Look below for the line containing "- use of a predictive" and the line containing "## Run NanoGpt", then set down both and every line between them exactly, without pictures.

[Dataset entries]
• • • •
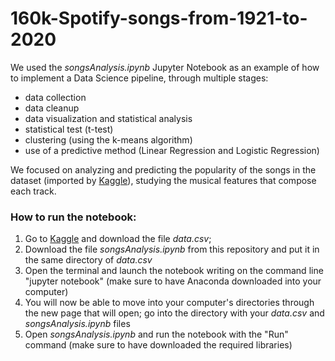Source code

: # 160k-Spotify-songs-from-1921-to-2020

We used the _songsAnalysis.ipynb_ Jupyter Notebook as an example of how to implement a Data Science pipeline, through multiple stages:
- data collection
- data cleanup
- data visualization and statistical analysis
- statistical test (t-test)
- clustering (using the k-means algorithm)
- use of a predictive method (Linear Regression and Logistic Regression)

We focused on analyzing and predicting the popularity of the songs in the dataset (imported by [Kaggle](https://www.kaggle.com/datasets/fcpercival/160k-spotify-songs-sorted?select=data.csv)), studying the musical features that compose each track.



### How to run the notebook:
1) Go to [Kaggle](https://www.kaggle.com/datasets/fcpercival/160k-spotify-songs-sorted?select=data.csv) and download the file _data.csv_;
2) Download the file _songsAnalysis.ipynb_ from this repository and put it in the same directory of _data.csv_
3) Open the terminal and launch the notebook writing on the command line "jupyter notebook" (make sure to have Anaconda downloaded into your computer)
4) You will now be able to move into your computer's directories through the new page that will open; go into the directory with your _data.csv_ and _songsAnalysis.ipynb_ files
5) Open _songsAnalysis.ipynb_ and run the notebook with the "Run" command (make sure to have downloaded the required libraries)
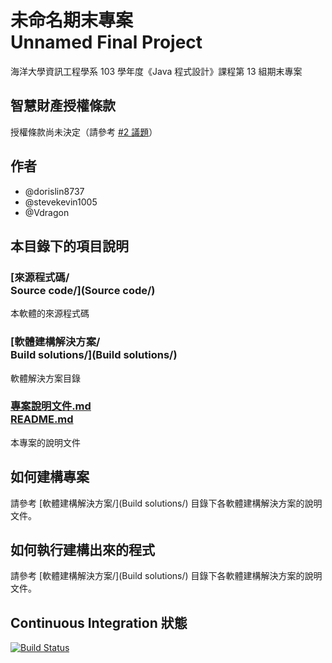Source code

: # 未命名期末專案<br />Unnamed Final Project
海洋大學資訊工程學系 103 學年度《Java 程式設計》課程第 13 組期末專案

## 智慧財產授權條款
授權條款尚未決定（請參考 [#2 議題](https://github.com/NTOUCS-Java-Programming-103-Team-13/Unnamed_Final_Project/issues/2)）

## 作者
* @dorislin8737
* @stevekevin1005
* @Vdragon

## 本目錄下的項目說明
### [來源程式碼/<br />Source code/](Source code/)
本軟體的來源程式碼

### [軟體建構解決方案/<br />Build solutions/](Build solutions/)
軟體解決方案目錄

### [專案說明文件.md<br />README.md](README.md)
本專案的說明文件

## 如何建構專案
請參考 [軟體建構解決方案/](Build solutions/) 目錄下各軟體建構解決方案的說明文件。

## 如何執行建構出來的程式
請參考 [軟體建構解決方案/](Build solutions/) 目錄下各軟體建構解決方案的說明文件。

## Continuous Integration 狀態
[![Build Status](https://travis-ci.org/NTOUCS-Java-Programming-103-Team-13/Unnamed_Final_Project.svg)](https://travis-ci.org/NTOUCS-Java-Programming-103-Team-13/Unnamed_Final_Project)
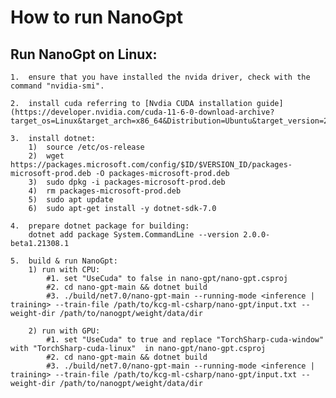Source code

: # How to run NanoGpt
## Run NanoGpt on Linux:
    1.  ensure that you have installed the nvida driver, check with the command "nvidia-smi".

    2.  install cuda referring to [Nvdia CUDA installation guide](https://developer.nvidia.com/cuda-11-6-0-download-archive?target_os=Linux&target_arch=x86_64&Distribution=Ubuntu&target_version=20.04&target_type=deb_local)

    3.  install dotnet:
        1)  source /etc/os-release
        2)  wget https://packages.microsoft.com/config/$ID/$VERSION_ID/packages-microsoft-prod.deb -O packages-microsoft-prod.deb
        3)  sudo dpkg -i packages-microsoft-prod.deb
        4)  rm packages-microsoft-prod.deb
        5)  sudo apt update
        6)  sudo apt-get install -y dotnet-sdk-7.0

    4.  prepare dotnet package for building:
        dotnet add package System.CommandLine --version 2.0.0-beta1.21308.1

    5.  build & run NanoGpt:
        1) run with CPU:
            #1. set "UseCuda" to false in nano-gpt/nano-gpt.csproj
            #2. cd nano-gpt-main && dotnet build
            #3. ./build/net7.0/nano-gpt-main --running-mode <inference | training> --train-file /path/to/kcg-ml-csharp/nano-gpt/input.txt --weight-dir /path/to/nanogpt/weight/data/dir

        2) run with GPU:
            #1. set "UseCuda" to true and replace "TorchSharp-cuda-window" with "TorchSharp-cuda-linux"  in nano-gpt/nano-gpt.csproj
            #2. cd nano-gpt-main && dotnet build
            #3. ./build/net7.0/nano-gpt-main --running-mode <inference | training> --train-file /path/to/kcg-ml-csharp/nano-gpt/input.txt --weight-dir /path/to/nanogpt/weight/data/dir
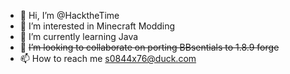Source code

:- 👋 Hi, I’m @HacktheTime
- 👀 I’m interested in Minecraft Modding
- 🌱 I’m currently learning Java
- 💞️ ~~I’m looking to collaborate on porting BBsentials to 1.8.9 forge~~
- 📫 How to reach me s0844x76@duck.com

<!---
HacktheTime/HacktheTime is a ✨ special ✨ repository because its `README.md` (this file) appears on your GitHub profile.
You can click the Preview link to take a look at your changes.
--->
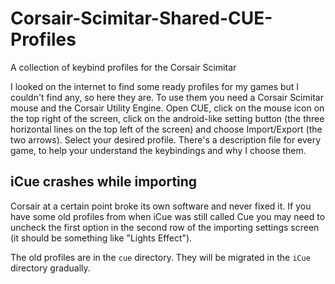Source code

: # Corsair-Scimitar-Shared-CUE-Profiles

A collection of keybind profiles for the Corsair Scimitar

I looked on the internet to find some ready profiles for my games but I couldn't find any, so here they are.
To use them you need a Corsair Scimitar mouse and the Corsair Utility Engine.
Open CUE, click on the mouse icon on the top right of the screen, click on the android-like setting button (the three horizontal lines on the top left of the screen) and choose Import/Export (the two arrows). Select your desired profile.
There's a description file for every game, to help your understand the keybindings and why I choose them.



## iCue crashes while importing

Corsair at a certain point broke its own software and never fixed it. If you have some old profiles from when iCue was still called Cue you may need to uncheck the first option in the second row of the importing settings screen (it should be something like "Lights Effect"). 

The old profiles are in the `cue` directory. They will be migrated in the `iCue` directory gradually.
• • • •
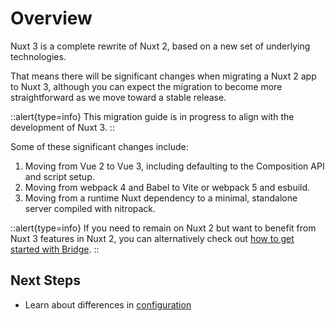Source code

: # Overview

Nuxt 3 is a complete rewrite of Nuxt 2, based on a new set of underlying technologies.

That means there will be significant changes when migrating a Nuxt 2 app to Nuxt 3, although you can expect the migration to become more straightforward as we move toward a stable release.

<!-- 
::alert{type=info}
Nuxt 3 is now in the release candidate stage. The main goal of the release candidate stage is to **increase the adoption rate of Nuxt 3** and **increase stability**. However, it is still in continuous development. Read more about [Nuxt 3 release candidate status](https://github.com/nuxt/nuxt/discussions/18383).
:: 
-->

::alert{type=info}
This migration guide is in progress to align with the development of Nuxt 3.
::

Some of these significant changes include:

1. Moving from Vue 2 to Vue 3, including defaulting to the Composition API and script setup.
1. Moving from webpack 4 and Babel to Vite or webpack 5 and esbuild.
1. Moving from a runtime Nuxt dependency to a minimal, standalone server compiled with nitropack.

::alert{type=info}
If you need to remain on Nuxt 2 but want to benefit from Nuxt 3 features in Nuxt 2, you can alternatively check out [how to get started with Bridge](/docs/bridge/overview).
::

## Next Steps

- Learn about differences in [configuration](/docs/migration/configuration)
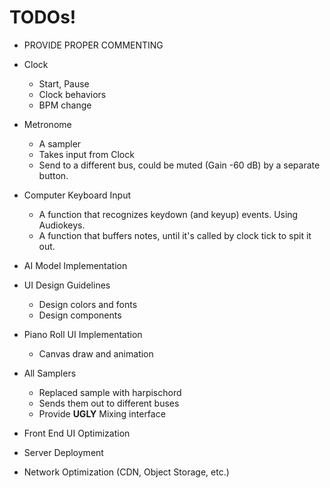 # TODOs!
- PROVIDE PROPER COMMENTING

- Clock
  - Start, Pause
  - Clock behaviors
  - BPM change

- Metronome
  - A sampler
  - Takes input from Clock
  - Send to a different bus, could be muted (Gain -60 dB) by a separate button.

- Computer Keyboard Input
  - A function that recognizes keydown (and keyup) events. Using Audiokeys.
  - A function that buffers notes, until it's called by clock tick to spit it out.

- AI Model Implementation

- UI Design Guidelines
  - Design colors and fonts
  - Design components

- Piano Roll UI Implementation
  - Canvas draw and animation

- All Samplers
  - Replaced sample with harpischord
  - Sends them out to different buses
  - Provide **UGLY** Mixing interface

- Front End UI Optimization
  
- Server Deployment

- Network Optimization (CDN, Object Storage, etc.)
• • • •
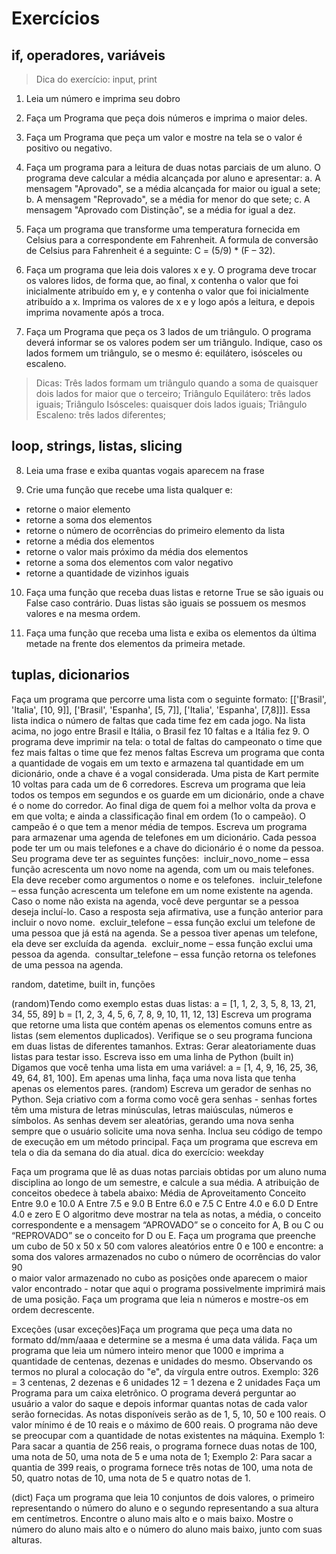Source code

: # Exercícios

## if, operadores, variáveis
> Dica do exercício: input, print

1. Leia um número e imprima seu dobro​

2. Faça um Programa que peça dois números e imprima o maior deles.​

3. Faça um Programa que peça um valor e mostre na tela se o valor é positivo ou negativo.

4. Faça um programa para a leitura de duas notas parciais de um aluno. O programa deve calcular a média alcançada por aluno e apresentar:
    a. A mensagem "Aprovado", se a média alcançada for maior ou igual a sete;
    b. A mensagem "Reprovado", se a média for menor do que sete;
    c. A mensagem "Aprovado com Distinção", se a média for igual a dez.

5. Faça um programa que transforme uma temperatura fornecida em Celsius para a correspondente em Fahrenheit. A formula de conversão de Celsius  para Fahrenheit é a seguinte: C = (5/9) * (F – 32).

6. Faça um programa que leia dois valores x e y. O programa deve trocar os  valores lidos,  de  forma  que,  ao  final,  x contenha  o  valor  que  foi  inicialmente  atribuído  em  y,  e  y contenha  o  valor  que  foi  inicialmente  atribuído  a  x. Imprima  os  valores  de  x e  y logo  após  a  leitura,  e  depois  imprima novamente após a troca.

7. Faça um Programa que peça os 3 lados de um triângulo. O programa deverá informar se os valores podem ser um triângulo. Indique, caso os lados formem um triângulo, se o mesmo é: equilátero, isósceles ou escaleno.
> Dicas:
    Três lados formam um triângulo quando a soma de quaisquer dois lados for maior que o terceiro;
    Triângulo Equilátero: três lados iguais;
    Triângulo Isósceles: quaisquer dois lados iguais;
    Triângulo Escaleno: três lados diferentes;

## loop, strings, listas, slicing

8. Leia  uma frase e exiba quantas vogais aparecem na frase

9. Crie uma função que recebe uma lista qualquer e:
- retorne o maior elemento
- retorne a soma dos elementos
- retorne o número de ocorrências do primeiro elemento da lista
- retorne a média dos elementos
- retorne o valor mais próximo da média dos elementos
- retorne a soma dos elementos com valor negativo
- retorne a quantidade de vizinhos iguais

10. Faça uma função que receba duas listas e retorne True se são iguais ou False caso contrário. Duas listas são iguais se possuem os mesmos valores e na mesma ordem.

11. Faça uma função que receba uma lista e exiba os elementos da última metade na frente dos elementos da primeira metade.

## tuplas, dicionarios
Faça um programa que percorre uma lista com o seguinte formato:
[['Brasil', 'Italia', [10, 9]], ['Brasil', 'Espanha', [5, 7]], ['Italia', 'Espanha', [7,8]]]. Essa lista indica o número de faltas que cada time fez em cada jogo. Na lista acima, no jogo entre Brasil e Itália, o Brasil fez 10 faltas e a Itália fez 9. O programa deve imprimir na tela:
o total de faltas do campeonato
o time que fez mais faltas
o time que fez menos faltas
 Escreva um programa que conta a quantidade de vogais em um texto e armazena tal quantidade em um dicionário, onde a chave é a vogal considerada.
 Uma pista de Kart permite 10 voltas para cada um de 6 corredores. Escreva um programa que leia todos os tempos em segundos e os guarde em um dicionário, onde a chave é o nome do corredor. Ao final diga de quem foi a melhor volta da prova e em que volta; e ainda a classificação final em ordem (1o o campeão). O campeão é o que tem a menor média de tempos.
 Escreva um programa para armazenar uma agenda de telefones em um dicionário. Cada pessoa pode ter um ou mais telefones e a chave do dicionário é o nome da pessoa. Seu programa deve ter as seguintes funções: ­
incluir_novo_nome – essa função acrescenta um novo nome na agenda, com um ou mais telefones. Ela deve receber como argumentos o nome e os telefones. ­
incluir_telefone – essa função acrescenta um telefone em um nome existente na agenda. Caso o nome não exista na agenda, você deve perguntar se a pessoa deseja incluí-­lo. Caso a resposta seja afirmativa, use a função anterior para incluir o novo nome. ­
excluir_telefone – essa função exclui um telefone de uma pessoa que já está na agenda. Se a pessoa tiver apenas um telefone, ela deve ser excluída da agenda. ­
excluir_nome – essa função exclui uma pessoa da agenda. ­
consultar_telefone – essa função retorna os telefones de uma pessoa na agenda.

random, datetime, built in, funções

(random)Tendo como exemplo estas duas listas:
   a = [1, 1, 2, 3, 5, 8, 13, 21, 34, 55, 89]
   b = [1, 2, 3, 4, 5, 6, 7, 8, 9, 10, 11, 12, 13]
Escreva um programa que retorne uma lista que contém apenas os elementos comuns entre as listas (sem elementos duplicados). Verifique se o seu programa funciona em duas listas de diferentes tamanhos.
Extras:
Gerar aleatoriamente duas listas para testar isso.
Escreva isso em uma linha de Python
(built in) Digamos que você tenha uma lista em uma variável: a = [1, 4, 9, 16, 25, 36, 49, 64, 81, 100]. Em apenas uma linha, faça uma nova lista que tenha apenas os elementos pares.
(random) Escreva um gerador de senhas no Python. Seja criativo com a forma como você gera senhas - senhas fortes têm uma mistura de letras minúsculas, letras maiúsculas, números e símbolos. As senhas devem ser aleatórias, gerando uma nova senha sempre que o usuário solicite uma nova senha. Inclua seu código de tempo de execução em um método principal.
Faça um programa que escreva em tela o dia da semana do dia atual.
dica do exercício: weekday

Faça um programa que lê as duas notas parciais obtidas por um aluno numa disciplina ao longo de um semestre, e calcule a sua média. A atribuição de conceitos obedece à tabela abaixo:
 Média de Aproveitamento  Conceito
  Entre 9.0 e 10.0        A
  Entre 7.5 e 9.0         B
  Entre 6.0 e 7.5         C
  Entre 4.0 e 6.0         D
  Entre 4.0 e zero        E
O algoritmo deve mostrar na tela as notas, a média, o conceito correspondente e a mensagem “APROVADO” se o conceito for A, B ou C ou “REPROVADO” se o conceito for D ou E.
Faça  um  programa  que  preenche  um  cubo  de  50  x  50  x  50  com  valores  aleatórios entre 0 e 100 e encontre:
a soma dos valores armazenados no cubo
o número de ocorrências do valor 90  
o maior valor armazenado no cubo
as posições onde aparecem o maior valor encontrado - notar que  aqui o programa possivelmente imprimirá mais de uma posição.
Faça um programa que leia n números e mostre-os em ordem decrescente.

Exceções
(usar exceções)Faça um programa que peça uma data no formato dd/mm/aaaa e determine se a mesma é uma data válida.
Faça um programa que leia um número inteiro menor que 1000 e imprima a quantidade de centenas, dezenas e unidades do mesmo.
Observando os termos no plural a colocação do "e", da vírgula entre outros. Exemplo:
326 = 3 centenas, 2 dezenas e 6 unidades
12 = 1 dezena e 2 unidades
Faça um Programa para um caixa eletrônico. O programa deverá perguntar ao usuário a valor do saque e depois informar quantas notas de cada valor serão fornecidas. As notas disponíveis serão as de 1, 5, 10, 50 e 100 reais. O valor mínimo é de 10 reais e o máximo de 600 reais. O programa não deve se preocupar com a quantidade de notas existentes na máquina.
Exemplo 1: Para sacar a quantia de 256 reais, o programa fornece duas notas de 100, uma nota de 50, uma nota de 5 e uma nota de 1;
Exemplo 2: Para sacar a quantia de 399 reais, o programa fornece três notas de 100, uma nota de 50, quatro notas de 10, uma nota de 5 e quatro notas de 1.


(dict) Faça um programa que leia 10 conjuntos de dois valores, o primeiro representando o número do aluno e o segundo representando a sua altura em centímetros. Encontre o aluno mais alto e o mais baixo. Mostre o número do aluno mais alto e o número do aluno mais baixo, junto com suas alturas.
• • • •
Answer below:
- use of a predictive method (Linear Regression and Logistic Regression)

We focused on analyzing and predicting the popularity of the songs in the dataset (imported by [Kaggle](https://www.kaggle.com/datasets/fcpercival/160k-spotify-songs-sorted?select=data.csv)), studying the musical features that compose each track.



### How to run the notebook:
1) Go to [Kaggle](https://www.kaggle.com/datasets/fcpercival/160k-spotify-songs-sorted?select=data.csv) and download the file _data.csv_;
2) Download the file _songsAnalysis.ipynb_ from this repository and put it in the same directory of _data.csv_
3) Open the terminal and launch the notebook writing on the command line "jupyter notebook" (make sure to have Anaconda downloaded into your computer)
4) You will now be able to move into your computer's directories through the new page that will open; go into the directory with your _data.csv_ and _songsAnalysis.ipynb_ files
5) Open _songsAnalysis.ipynb_ and run the notebook with the "Run" command (make sure to have downloaded the required libraries)
Source code

: # 未命名期末專案<br />Unnamed Final Project
海洋大學資訊工程學系 103 學年度《Java 程式設計》課程第 13 組期末專案

## 智慧財產授權條款
授權條款尚未決定（請參考 [#2 議題](https://github.com/NTOUCS-Java-Programming-103-Team-13/Unnamed_Final_Project/issues/2)）

## 作者
* @dorislin8737
* @stevekevin1005
* @Vdragon

## 本目錄下的項目說明
### [來源程式碼/<br />Source code/](Source code/)
本軟體的來源程式碼

### [軟體建構解決方案/<br />Build solutions/](Build solutions/)
軟體解決方案目錄

### [專案說明文件.md<br />README.md](README.md)
本專案的說明文件

## 如何建構專案
請參考 [軟體建構解決方案/](Build solutions/) 目錄下各軟體建構解決方案的說明文件。

## 如何執行建構出來的程式
請參考 [軟體建構解決方案/](Build solutions/) 目錄下各軟體建構解決方案的說明文件。

## Continuous Integration 狀態
[![Build Status](https://travis-ci.org/NTOUCS-Java-Programming-103-Team-13/Unnamed_Final_Project.svg)](https://travis-ci.org/NTOUCS-Java-Programming-103-Team-13/Unnamed_Final_Project)
Source code

: # How to run NanoGpt
## Run NanoGpt on Linux:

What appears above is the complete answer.